Read 1 Timothy 3:1-16
When I read 1 Timothy 3, I feel a bit overwhelmed… “Now a bishop (overseer) must be above reproach, married only once, temperate, sensible, respectable, hospitable, an apt teacher, not a drunkard, not violent but gentle, not quarrelsome, and not a lover of money…Deacons likewise must be serious, not double-tongued, not indulging in much wine, not greedy for money; they must hold fast to the mystery of the faith with a clear conscience. And let them first be tested; then, if they prove themselves blameless, let them serve as deacons.” I have two questions here: One, can leaders have any fun at all? And two: who is then qualified for leadership? This sounds like an impossible task!
If you spend all your time worrying about doing all these things correctly and not messing up, you will never attain the role of a leader. But if you are sharing the load, focused on what you can do well, and allowing Christ to compensate for those weaknesses in your life, you can certainly lead well.

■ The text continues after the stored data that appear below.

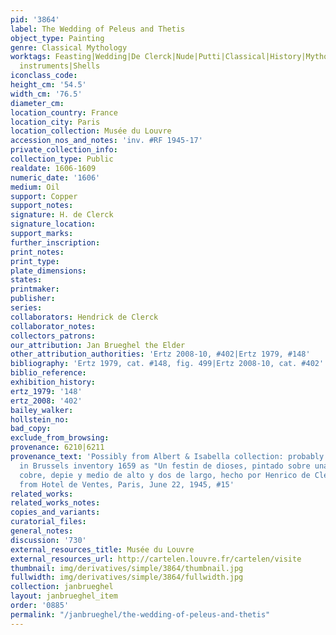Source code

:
 ```yaml
---
pid: '3864'
label: The Wedding of Peleus and Thetis
object_type: Painting
genre: Classical Mythology
worktags: Feasting|Wedding|De Clerck|Nude|Putti|Classical|History|Mythological|Flowers|Food|Fruit|Musical
  instruments|Shells
iconclass_code:
height_cm: '54.5'
width_cm: '76.5'
diameter_cm:
location_country: France
location_city: Paris
location_collection: Musée du Louvre
accession_nos_and_notes: 'inv. #RF 1945-17'
private_collection_info:
collection_type: Public
realdate: 1606-1609
numeric_date: '1606'
medium: Oil
support: Copper
support_notes:
signature: H. de Clerck
signature_location:
support_marks:
further_inscription:
print_notes:
print_type:
plate_dimensions:
states:
printmaker:
publisher:
series:
collaborators: Hendrick de Clerck
collaborator_notes:
collectors_patrons:
our_attribution: Jan Brueghel the Elder
other_attribution_authorities: 'Ertz 2008-10, #402|Ertz 1979, #148'
bibliography: 'Ertz 1979, cat. #148, fig. 499|Ertz 2008-10, cat. #402'
biblio_reference:
exhibition_history:
ertz_1979: '148'
ertz_2008: '402'
bailey_walker:
hollstein_no:
bad_copy:
exclude_from_browsing:
provenance: 6210|6211
provenance_text: 'Possibly from Albert & Isabella collection: probably same work as
  in Brussels inventory 1659 as "Un festin de dioses, pintado sobre una lamina de
  cobre, depie y medio de alto y dos de largo, hecho por Henrico de Clercq y Breugel"|Acquired
  from Hotel de Ventes, Paris, June 22, 1945, #15'
related_works:
related_works_notes:
copies_and_variants:
curatorial_files:
general_notes:
discussion: '730'
external_resources_title: Musée du Louvre
external_resources_url: http://cartelen.louvre.fr/cartelen/visite
thumbnail: img/derivatives/simple/3864/thumbnail.jpg
fullwidth: img/derivatives/simple/3864/fullwidth.jpg
collection: janbrueghel
layout: janbrueghel_item
order: '0885'
permalink: "/janbrueghel/the-wedding-of-peleus-and-thetis"
---
```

What Paul eventually says in this passage about aspiring leaders is that the mystery of our religion is great! The foundation of all these attitudes and good character traits is Christ himself—taken up in glory! We do not have to do it all on our own, because of the One who paid the ultimate price to live with us, to work in us. If you extend an analogy that Paul uses in 2 Corinthians, we are but “clay jars.” We are ordinary vessels who can allow God to work in our lives. We can accomplish a great deal because of Christ in us.
The other thing that this passage purports is that leaders ought to be held to a higher standard of living, and I agree with this. It affects the witness of the church if a leader acts counter to what the Gospel proclaims. But does this mean that leaders can’t make mistakes, or falter, or have a past? Certainly not!
Paul, himself, was one of the greatest leaders in the early church. He was also one of the worst persecutors the church had ever seen before he met Jesus. In Christ, though, he was able to uphold a different lifestyle. He was blameless because Christ made him so. Ultimately, when I read this passage, I see the fruits of the Spirit coming out in Paul’s language. If you have Christ in you, you will act respectably, hospitably, etcetera, because Jesus compensates in our weakness when we share the load with Him.
The other thing I see coming out in this passage is specific gifts that different positions in the church require. Bishops or overseers require that someone be a good teacher. Perhaps you are not a good teacher, but that doesn’t mean that you should not be a leader in some other capacity. Paul counsels Timothy in these things so that he might be able to share the burden of leadership with others and wisely discern who would be gifted in what role.
Sometimes we tend to take on too much, or try to do things all of our own accord, rather than depending on Christ to work through us. These are always the times when something goes awry! But we are at our best when we don’t go it alone, but yoke ourselves to Christ.
For farmers, this may sound oversimplified, but bear with me. When an animal isn’t quite strong enough to do something on their own, they are yoked to another animal who can help bear the load, and bring up the average strength. Just so with us. When we yoke ourselves to Christ, He brings up the average! We can do immeasurably more with His strength, and then these offices don’t sound nearly so impossible.
- What leadership role(s) have you been called into in your life?
- Have you ever tried to do it all by yourself? How did that go?
- How might you “yoke yourself to Christ?” What would that look like in your life?